[Stored entries]
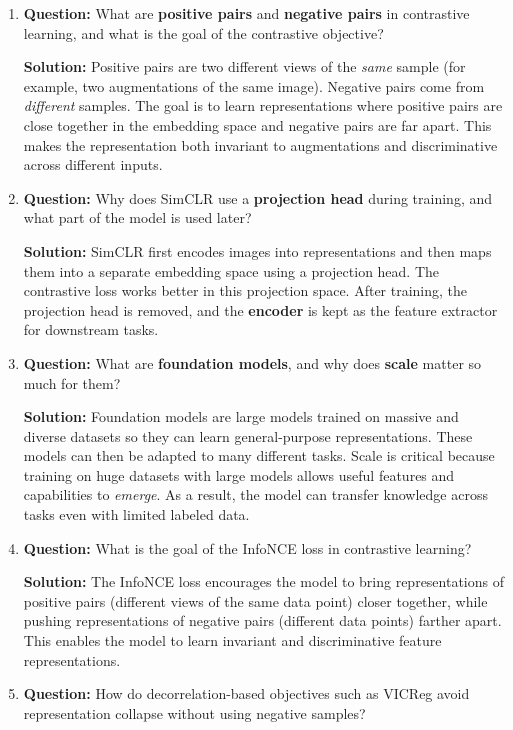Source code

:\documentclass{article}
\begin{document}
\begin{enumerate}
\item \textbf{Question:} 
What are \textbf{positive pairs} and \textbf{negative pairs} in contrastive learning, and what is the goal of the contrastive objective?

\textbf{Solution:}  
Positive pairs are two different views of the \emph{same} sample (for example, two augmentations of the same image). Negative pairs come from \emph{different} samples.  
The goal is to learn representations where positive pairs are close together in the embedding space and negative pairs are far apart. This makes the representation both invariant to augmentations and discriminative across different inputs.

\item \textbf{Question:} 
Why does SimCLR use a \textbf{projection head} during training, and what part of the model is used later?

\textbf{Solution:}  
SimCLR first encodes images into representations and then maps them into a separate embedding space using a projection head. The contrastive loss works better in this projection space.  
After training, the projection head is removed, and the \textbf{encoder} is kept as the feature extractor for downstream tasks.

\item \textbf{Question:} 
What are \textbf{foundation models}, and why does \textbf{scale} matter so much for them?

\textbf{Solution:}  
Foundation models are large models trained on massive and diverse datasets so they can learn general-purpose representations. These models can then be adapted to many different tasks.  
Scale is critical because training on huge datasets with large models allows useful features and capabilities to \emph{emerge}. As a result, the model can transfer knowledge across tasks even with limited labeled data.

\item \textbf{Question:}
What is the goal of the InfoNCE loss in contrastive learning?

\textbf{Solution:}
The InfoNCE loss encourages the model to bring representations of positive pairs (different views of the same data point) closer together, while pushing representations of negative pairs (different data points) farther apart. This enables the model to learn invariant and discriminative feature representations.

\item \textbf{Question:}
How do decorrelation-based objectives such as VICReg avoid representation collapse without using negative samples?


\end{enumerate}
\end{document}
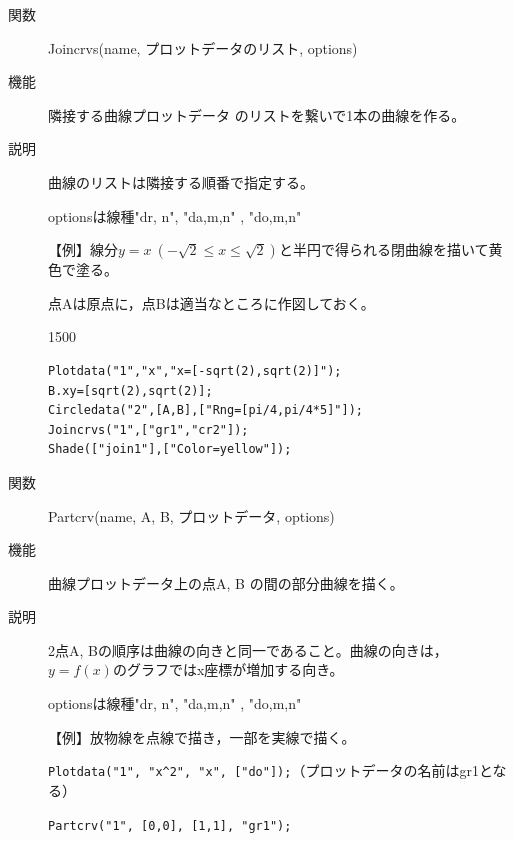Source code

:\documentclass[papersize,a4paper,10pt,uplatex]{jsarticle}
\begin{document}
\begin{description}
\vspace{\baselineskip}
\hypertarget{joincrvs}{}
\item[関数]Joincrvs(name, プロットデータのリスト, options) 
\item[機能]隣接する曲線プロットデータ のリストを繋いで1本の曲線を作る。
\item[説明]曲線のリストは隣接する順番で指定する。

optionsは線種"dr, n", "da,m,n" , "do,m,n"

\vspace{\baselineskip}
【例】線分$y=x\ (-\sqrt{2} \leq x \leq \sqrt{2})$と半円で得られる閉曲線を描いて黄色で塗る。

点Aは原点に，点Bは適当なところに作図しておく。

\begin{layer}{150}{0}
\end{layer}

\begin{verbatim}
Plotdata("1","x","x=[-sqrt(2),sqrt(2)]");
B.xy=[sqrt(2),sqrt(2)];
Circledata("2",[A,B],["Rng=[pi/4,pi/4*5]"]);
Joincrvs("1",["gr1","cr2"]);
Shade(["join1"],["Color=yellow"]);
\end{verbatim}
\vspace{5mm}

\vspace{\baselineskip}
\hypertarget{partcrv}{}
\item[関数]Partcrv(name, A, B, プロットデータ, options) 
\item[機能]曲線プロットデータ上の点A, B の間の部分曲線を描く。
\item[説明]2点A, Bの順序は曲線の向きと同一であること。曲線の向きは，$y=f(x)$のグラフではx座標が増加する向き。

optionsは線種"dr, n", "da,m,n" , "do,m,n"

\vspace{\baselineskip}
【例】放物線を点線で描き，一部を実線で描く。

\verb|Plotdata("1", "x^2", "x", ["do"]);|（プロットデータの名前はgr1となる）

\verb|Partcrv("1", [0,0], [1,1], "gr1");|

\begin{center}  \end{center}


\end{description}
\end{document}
...
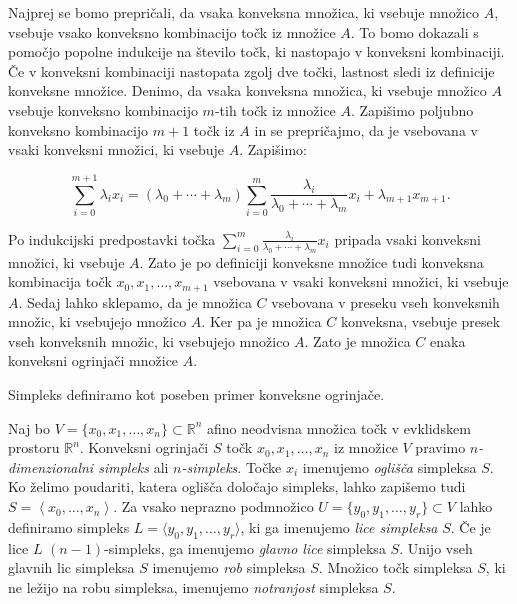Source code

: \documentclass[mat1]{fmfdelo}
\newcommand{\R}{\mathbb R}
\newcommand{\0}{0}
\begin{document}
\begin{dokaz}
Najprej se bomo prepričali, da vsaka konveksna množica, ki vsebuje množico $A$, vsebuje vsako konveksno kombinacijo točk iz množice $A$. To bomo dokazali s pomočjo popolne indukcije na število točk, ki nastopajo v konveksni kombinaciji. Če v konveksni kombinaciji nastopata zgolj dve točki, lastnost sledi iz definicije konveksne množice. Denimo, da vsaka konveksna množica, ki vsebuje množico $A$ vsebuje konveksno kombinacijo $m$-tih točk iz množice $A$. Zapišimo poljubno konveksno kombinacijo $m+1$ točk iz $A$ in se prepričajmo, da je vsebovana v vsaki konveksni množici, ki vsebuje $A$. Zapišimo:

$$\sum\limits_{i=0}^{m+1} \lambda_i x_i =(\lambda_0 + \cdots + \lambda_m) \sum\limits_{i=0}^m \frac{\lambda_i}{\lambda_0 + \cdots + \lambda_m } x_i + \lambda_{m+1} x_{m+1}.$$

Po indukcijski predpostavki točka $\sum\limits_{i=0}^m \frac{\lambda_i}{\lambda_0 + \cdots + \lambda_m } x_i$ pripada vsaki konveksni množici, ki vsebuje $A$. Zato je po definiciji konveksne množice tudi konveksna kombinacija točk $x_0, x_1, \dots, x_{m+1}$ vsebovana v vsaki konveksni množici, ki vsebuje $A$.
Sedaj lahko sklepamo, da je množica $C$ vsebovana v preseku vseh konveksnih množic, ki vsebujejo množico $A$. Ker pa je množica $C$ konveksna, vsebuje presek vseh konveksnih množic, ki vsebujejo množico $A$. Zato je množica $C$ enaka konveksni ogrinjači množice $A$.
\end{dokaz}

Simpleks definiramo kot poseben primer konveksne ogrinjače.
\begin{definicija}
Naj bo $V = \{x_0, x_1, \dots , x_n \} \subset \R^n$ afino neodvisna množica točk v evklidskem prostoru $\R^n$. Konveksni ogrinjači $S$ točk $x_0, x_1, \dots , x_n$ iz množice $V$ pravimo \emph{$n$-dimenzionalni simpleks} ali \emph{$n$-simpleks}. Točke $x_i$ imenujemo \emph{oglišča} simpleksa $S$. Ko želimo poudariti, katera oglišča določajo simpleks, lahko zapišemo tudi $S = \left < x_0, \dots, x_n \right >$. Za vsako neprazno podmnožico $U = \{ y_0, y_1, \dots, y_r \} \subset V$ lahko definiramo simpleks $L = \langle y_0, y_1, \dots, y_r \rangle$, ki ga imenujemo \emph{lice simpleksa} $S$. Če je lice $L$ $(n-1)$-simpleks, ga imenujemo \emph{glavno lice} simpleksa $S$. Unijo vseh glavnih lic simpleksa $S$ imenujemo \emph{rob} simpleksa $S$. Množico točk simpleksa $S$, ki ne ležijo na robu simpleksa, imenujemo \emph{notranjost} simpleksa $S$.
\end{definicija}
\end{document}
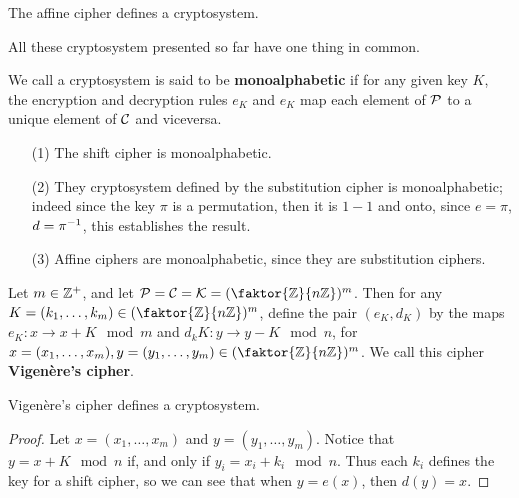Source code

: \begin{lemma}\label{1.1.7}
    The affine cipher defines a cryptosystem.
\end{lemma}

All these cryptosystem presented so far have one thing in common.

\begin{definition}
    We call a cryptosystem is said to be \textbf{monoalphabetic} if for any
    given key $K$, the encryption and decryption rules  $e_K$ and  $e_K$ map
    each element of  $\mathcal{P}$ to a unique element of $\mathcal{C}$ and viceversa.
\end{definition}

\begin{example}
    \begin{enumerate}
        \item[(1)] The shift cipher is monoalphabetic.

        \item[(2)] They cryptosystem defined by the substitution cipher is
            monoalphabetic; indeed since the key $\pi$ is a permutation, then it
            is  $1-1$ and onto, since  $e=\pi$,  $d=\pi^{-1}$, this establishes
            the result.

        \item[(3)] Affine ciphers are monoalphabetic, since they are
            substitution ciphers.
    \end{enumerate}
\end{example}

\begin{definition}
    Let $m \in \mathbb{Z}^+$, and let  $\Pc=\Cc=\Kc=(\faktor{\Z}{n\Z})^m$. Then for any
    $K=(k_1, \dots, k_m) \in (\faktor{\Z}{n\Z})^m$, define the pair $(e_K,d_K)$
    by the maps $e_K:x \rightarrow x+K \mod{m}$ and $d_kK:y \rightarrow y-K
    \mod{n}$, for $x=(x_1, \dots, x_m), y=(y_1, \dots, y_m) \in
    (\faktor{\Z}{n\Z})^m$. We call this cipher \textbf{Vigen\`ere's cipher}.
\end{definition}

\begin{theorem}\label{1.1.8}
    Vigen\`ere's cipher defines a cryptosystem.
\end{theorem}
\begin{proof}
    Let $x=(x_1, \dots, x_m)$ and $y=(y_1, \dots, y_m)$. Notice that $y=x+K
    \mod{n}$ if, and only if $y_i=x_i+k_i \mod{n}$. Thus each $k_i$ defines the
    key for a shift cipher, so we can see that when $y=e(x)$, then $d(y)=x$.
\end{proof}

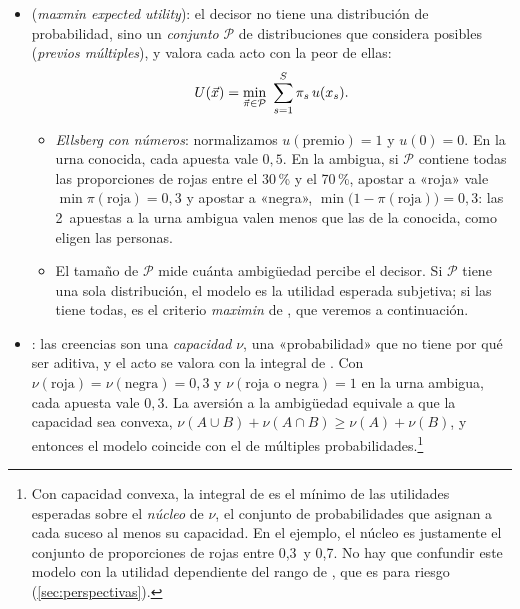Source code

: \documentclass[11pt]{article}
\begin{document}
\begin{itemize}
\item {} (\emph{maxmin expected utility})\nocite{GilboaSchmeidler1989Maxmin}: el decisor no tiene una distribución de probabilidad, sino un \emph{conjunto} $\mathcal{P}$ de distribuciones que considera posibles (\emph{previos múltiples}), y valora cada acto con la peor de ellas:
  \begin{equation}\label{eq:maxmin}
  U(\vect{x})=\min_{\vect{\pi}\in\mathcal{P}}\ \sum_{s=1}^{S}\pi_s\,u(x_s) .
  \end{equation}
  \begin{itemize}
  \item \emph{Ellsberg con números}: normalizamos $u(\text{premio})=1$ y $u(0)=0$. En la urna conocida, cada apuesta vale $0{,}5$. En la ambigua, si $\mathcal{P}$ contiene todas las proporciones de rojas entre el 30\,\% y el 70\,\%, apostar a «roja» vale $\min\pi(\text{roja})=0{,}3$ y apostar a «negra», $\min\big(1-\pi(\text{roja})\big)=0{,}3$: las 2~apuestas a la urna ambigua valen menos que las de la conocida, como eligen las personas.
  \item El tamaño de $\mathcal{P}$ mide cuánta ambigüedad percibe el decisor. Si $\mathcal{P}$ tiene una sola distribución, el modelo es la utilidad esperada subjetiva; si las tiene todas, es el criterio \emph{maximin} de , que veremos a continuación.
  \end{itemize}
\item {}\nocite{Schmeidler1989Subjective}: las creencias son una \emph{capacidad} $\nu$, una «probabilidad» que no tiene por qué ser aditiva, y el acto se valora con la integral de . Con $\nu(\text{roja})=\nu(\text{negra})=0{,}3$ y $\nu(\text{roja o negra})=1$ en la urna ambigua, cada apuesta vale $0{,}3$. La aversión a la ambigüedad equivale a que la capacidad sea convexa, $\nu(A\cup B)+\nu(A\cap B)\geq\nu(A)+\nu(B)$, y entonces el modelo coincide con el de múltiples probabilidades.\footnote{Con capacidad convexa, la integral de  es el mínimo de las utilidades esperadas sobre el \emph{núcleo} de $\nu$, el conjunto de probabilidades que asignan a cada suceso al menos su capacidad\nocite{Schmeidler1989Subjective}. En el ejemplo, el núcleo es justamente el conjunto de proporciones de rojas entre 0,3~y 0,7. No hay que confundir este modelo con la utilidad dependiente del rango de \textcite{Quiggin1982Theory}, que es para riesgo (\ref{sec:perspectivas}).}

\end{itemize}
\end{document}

_Your instructions_: Copy every line from the records above that contains the string "maps".

_Finished task_:
SimCLR first encodes images into representations and then maps them into a separate embedding space using a projection head. The contrastive loss works better in this projection space.  
    by the maps $e_K:x \rightarrow x+K \mod{m}$ and $d_kK:y \rightarrow y-K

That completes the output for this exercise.